A new plan for the controversial Ala Wai Flood Risk Management project won’t emerge until at least 2023.
However, on Wednesday, the first of a series of virtual public meetings will restart the clock on the two-decades-old project.
The project, a partnership between the U.S. Army Corps of Engineers, and the City and County of Honolulu, hit a roadblock last year when costs nearly doubled to $651 million in the wake of prolonged community dissension.
The project, which required a local match of about $121 million, then lost roughly $345 million in construction funding that had been set aside in the federal Bipartisan Budget Act of 2018 under the Long-term Disaster Recovery Investment Program.
While the federal government has withdrawn its original funding offer for the project, it did agree to pay $3 million for a general evaluation study to identify a new plan. USACE previously estimated that a major flood in the watershed could damage 3,000 structures and cost more than $1.14 billion.
Mayor Rick Blangiardi told the Honolulu Star-Advertiser Monday that Wednesday’s virtual meeting will start the general evaluation study, which offers participants a chance to identify a plan that will minimize potential flooding to communities within the Ala Wai watershed, including Waikiki.
“I’ve said all along that this project has to happen for the future of Oahu and the protection of our Ala Wai watershed,” Blangiardi said. “I think it’s very important for the community to be involved in this and that’s our hope, our expectation.”
Virtual meetings will be held on Wednesday from 5:30 to 8 p.m. and on Saturday from 1 to 3:30 p.m. To access the meeting, go to bit.ly/ 3oafd2G. A brief orientation to the Webex meeting platform will be offered 15 minutes prior to the start of each session.
For audio only access, call 1-844-800-2712. Use access code 1992 62 9020.
Blangiardi said the meetings will emphasize transparency, and that the city also has set aside $250,000 in federal American Rescue Plan Act funds that could be used for public outreach if warranted.
Blangiardi said he and Alex Kozlov, director of the city Department of Design and Construction, will be on both calls for this week’s meetings, which provide the first two of four opportunities for the public to participate in formulating a new plan.
“The goals will be more fine-tuned as (the meetings) go on. This first set is a very wide aperture. We want as many ideas as possible,” Kozlov told the Star-Advertiser. “In the previous study, we were locked into a 100-year storm and the solution was based on that occurrence.

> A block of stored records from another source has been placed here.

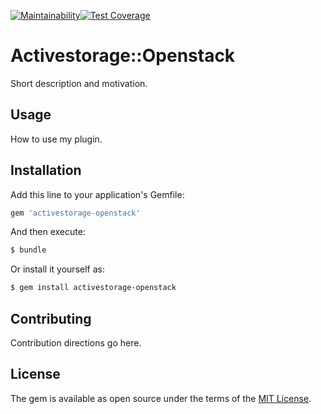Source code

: [![Maintainability](https://api.codeclimate.com/v1/badges/75b77a2b9d9b42496264/maintainability)](https://codeclimate.com/github/argus-api-team/activestorage-openstack/maintainability)[![Test Coverage](https://api.codeclimate.com/v1/badges/75b77a2b9d9b42496264/test_coverage)](https://codeclimate.com/github/argus-api-team/activestorage-openstack/test_coverage)

# Activestorage::Openstack
Short description and motivation.

## Usage
How to use my plugin.

## Installation
Add this line to your application's Gemfile:

```ruby
gem 'activestorage-openstack'
```

And then execute:
```bash
$ bundle
```

Or install it yourself as:
```bash
$ gem install activestorage-openstack
```

## Contributing
Contribution directions go here.

## License
The gem is available as open source under the terms of the [MIT License](https://opensource.org/licenses/MIT).
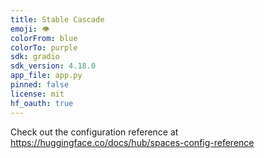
 ```yaml
---
title: Stable Cascade
emoji: 👁
colorFrom: blue
colorTo: purple
sdk: gradio
sdk_version: 4.18.0
app_file: app.py
pinned: false
license: mit
hf_oauth: true
---
```


Check out the configuration reference at https://huggingface.co/docs/hub/spaces-config-reference

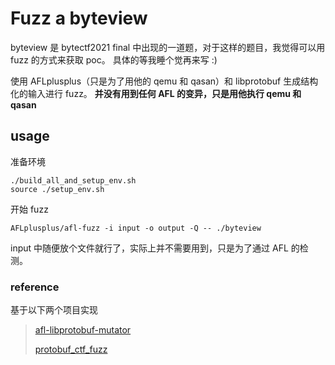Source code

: # Fuzz a byteview

byteview 是 bytectf2021 final 中出现的一道题，对于这样的题目，我觉得可以用 fuzz 的方式来获取 poc。
具体的等我睡个觉再来写 :)

使用 AFLplusplus（只是为了用他的 qemu 和 qasan）和 libprotobuf 生成结构化的输入进行 fuzz。
**并没有用到任何 AFL 的变异，只是用他执行 qemu 和 qasan**

## usage
准备环境
```
./build_all_and_setup_env.sh
source ./setup_env.sh
```
开始 fuzz
```
AFLplusplus/afl-fuzz -i input -o output -Q -- ./byteview
```

input 中随便放个文件就行了，实际上并不需要用到，只是为了通过 AFL 的检测。

### reference

基于以下两个项目实现

> [afl-libprotobuf-mutator](https://github.com/thebabush/afl-libprotobuf-mutator)
>
> [protobuf_ctf_fuzz](https://github.com/Kiprey/protobuf_ctf_fuzz)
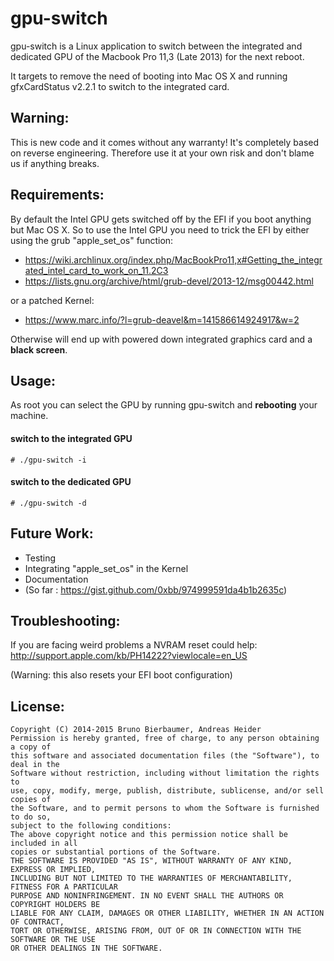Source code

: # gpu-switch
gpu-switch is a Linux application to switch between the integrated and dedicated GPU of the Macbook Pro 11,3 (Late 2013) for the next reboot.

It targets to remove the need of booting into Mac OS X and running gfxCardStatus v2.2.1 to switch to the integrated card.

## Warning:
This is new code and it comes without any warranty! It's completely based on reverse engineering. Therefore use it at your own risk and don't blame us if anything breaks.

## Requirements:
By default the Intel GPU gets switched off by the EFI if you boot anything but Mac OS X.
So to use the Intel GPU you need to trick the EFI by either using the grub "apple_set_os" function:
- https://wiki.archlinux.org/index.php/MacBookPro11,x#Getting_the_integrated_intel_card_to_work_on_11.2C3
- https://lists.gnu.org/archive/html/grub-devel/2013-12/msg00442.html

or a patched Kernel:

- https://www.marc.info/?l=grub-deavel&m=141586614924917&w=2

Otherwise will end up with powered down integrated graphics card and a **black screen**.

## Usage:
As root you can select the GPU by running gpu-switch and **rebooting** your machine.
#### switch to the integrated GPU
``# ./gpu-switch -i``
#### switch to the dedicated GPU
``# ./gpu-switch -d``

## Future Work:
- Testing
- Integrating "apple_set_os" in the Kernel
- Documentation
 - (So far : https://gist.github.com/0xbb/974999591da4b1b2635c)

## Troubleshooting:
If you are facing weird problems a NVRAM reset could help:
http://support.apple.com/kb/PH14222?viewlocale=en_US

(Warning: this also resets your EFI boot configuration)

## License:
```
Copyright (C) 2014-2015 Bruno Bierbaumer, Andreas Heider
Permission is hereby granted, free of charge, to any person obtaining a copy of
this software and associated documentation files (the "Software"), to deal in the
Software without restriction, including without limitation the rights to
use, copy, modify, merge, publish, distribute, sublicense, and/or sell copies of
the Software, and to permit persons to whom the Software is furnished to do so,
subject to the following conditions:
The above copyright notice and this permission notice shall be included in all
copies or substantial portions of the Software.
THE SOFTWARE IS PROVIDED "AS IS", WITHOUT WARRANTY OF ANY KIND, EXPRESS OR IMPLIED,
INCLUDING BUT NOT LIMITED TO THE WARRANTIES OF MERCHANTABILITY, FITNESS FOR A PARTICULAR
PURPOSE AND NONINFRINGEMENT. IN NO EVENT SHALL THE AUTHORS OR COPYRIGHT HOLDERS BE
LIABLE FOR ANY CLAIM, DAMAGES OR OTHER LIABILITY, WHETHER IN AN ACTION OF CONTRACT,
TORT OR OTHERWISE, ARISING FROM, OUT OF OR IN CONNECTION WITH THE SOFTWARE OR THE USE
OR OTHER DEALINGS IN THE SOFTWARE.
```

That’s no longer the case … so it really opens up all sorts of possibilities.”
Kozlov said this week’s meetings will use a technological tool called Crowdsource Reporter that functions like a “big, technical online board where people can post notes.”
Kozlov said the notes will stay online and people will have 30 days to update existing comments or make new ones.
He said after this week’s sessions that there won’t be another session until the spring.
“We will take all the ideas that we get in the next 40 days and hone those down into something more technical,” he said.
At the end of 2022, Kozlov said there will be another “finer-tuned session,” and in the spring of 2023 or so, there will be a final presentation of the recommended plan.
If the city accepts that plan, it would get forwarded to the federal government. While funding isn’t assured, Kozlov said “given what’s at stake, I think if we have a really solid plan, the likelihood is really high.”